Wednesday, August 6, 2014

Beyond Poetry: What Else to Memorize

Day 15~ 



Creeds and Catechisms:The Apostle's Creed
The Nicene Creed
The Westminster Shorter Catechism
The Heidelberg Catechism

Historical Documents:
The Bill of Rights (The First 10 Amendments) You can also use MT as a time to read through all the amendments, one a day with discussion. We found this to be enlightening.
The Declaration of Independence  (I recommend memorizing to the first HE HAS.)
The Preamble to the Constitution


Speeches:
The Gettysburg Address
The War Inevitable by Patrick Henry (The boys love this)
We Shall Fight by Winston Churchill
George Washington's Farewell Addressses
Martin Luther King's I Have a Dream speech

Pamphlets etc.:
Thomas Paine's "These are the times that try men's souls..."
Samuel Adams' "Comtemplate the mangled bodies..."

Other Memory Ideas:
Planets
Continents and Oceans
Presidents

I would love to hear the unusual things your family was blessed to memorize.

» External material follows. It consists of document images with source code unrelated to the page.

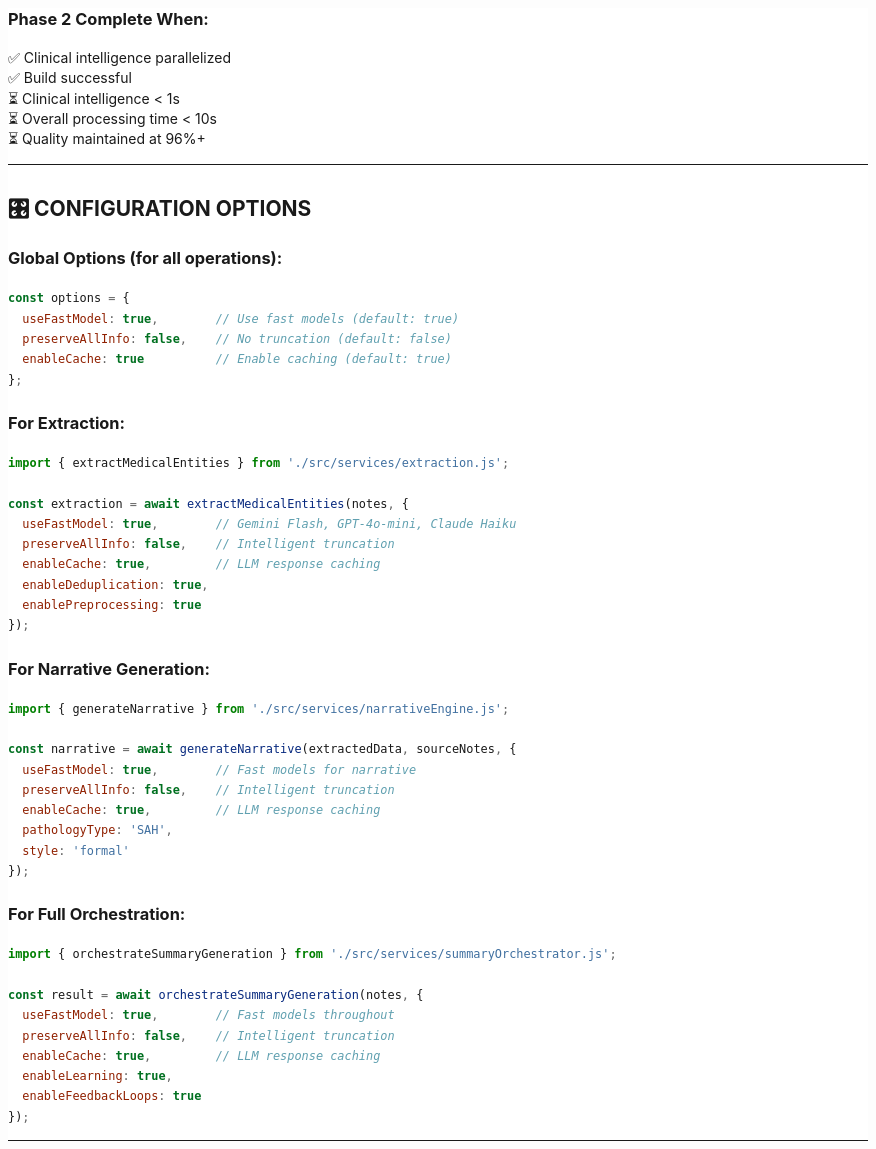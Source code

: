 ### **Phase 2 Complete When:**
✅ Clinical intelligence parallelized  
✅ Build successful  
⏳ Clinical intelligence < 1s  
⏳ Overall processing time < 10s  
⏳ Quality maintained at 96%+  

---

## 🎛️ CONFIGURATION OPTIONS

### **Global Options (for all operations):**
```javascript
const options = {
  useFastModel: true,        // Use fast models (default: true)
  preserveAllInfo: false,    // No truncation (default: false)
  enableCache: true          // Enable caching (default: true)
};
```

### **For Extraction:**
```javascript
import { extractMedicalEntities } from './src/services/extraction.js';

const extraction = await extractMedicalEntities(notes, {
  useFastModel: true,        // Gemini Flash, GPT-4o-mini, Claude Haiku
  preserveAllInfo: false,    // Intelligent truncation
  enableCache: true,         // LLM response caching
  enableDeduplication: true,
  enablePreprocessing: true
});
```

### **For Narrative Generation:**
```javascript
import { generateNarrative } from './src/services/narrativeEngine.js';

const narrative = await generateNarrative(extractedData, sourceNotes, {
  useFastModel: true,        // Fast models for narrative
  preserveAllInfo: false,    // Intelligent truncation
  enableCache: true,         // LLM response caching
  pathologyType: 'SAH',
  style: 'formal'
});
```

### **For Full Orchestration:**
```javascript
import { orchestrateSummaryGeneration } from './src/services/summaryOrchestrator.js';

const result = await orchestrateSummaryGeneration(notes, {
  useFastModel: true,        // Fast models throughout
  preserveAllInfo: false,    // Intelligent truncation
  enableCache: true,         // LLM response caching
  enableLearning: true,
  enableFeedbackLoops: true
});
```

---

Suggestion of the Day for Morning Time Memory:

I just love to read this. It flows. It speaks. It thinks. It is truly beautiful and that alone tells us something about the founding fathers.

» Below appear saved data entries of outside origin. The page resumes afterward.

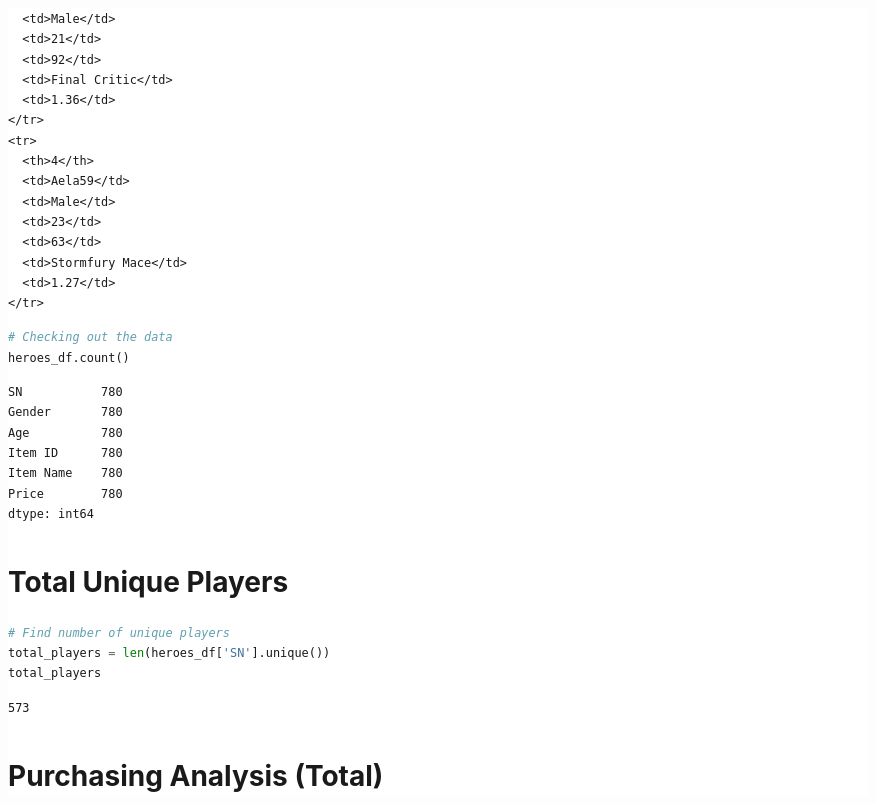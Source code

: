       <td>Male</td>
      <td>21</td>
      <td>92</td>
      <td>Final Critic</td>
      <td>1.36</td>
    </tr>
    <tr>
      <th>4</th>
      <td>Aela59</td>
      <td>Male</td>
      <td>23</td>
      <td>63</td>
      <td>Stormfury Mace</td>
      <td>1.27</td>
    </tr>
  </tbody>
</table>
</div>




```python
# Checking out the data
heroes_df.count()
```




    SN           780
    Gender       780
    Age          780
    Item ID      780
    Item Name    780
    Price        780
    dtype: int64



# Total Unique Players


```python
# Find number of unique players
total_players = len(heroes_df['SN'].unique())
total_players
```




    573



# Purchasing Analysis (Total)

Declaration of Independence

When in the Course of human events, it becomes necessary for one people to dissolve the political bands which have connected them with another, and to assume among the powers of the earth, the separate and equal station to which the Laws of Nature and of Nature's God entitle them, a decent respect to the opinions of mankind requires that they should declare the causes which impel them to the separation.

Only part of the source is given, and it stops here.